» TASK BRIEF: Give the number of lines in the entries that contain "area". State only the count.

» MATERIAL TO PROCESS:
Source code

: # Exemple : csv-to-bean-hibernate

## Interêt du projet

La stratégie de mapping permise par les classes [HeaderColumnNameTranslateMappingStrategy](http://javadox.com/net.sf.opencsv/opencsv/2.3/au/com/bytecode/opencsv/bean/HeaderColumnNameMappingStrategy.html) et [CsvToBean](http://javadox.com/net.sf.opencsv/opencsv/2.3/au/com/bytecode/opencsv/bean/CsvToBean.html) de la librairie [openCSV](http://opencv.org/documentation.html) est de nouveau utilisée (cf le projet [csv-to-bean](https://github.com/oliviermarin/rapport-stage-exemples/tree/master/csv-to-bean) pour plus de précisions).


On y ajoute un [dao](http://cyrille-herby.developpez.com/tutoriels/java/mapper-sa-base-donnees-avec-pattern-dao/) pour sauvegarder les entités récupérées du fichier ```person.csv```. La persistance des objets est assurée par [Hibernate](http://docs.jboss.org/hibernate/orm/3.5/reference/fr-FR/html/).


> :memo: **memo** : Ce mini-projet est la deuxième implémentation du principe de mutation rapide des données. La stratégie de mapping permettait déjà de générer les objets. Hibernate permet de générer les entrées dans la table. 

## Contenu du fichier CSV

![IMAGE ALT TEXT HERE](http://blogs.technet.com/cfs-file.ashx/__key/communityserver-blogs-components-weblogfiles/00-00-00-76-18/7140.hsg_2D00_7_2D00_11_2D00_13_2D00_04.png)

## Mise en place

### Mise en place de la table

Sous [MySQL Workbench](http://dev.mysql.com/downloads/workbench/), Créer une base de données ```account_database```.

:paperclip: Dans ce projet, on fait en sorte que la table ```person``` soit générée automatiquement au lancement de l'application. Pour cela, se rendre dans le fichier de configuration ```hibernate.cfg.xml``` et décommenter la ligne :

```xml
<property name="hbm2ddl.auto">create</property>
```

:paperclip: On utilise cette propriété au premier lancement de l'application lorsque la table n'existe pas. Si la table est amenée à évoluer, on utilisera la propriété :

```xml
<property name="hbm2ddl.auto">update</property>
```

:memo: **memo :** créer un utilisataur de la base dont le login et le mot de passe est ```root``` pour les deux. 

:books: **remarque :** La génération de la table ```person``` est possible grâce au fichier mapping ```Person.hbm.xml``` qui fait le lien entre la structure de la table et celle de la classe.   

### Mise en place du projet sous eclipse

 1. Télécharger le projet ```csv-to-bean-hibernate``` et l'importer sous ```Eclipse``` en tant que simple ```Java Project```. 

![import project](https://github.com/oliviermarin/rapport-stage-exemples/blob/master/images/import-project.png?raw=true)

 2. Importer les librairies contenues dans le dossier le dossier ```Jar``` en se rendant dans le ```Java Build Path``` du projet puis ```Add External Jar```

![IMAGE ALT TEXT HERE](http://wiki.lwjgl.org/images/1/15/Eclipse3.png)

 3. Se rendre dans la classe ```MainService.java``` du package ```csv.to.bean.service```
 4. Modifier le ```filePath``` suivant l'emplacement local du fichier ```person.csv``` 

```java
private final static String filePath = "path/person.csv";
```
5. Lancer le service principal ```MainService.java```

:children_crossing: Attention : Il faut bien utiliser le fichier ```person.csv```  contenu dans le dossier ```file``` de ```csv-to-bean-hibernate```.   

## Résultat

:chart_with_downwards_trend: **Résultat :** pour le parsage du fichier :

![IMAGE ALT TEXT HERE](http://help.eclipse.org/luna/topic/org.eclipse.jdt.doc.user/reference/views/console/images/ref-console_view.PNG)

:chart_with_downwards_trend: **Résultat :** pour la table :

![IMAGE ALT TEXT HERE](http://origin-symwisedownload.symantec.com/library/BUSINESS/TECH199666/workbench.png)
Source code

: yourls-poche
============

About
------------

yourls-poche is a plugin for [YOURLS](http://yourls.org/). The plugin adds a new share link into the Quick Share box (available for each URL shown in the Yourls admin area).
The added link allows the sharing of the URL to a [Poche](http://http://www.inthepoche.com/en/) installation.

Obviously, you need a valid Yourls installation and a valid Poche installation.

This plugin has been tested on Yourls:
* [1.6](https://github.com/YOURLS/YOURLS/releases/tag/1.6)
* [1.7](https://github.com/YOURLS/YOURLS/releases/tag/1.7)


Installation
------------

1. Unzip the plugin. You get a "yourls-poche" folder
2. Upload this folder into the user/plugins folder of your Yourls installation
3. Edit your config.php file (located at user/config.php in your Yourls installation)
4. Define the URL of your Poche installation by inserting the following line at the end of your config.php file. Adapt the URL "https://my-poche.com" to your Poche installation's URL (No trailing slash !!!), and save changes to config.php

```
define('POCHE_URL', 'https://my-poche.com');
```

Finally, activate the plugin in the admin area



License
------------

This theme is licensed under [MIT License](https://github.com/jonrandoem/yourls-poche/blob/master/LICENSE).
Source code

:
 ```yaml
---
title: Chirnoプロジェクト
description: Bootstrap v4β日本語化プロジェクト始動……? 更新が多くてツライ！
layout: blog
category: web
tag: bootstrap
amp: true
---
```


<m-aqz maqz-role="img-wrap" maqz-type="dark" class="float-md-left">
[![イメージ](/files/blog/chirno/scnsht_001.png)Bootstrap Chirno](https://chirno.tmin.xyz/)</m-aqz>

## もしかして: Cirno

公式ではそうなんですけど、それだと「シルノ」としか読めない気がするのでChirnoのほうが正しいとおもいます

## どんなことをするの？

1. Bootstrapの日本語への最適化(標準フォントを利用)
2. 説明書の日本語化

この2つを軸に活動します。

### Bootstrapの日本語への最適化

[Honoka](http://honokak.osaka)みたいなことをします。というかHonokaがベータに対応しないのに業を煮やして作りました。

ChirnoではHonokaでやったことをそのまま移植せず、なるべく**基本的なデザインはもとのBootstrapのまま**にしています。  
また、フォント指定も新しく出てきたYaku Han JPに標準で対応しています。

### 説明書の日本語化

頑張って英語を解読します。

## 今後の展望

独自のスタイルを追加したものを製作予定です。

» SOLUTION TO THIS PROBLEM: 2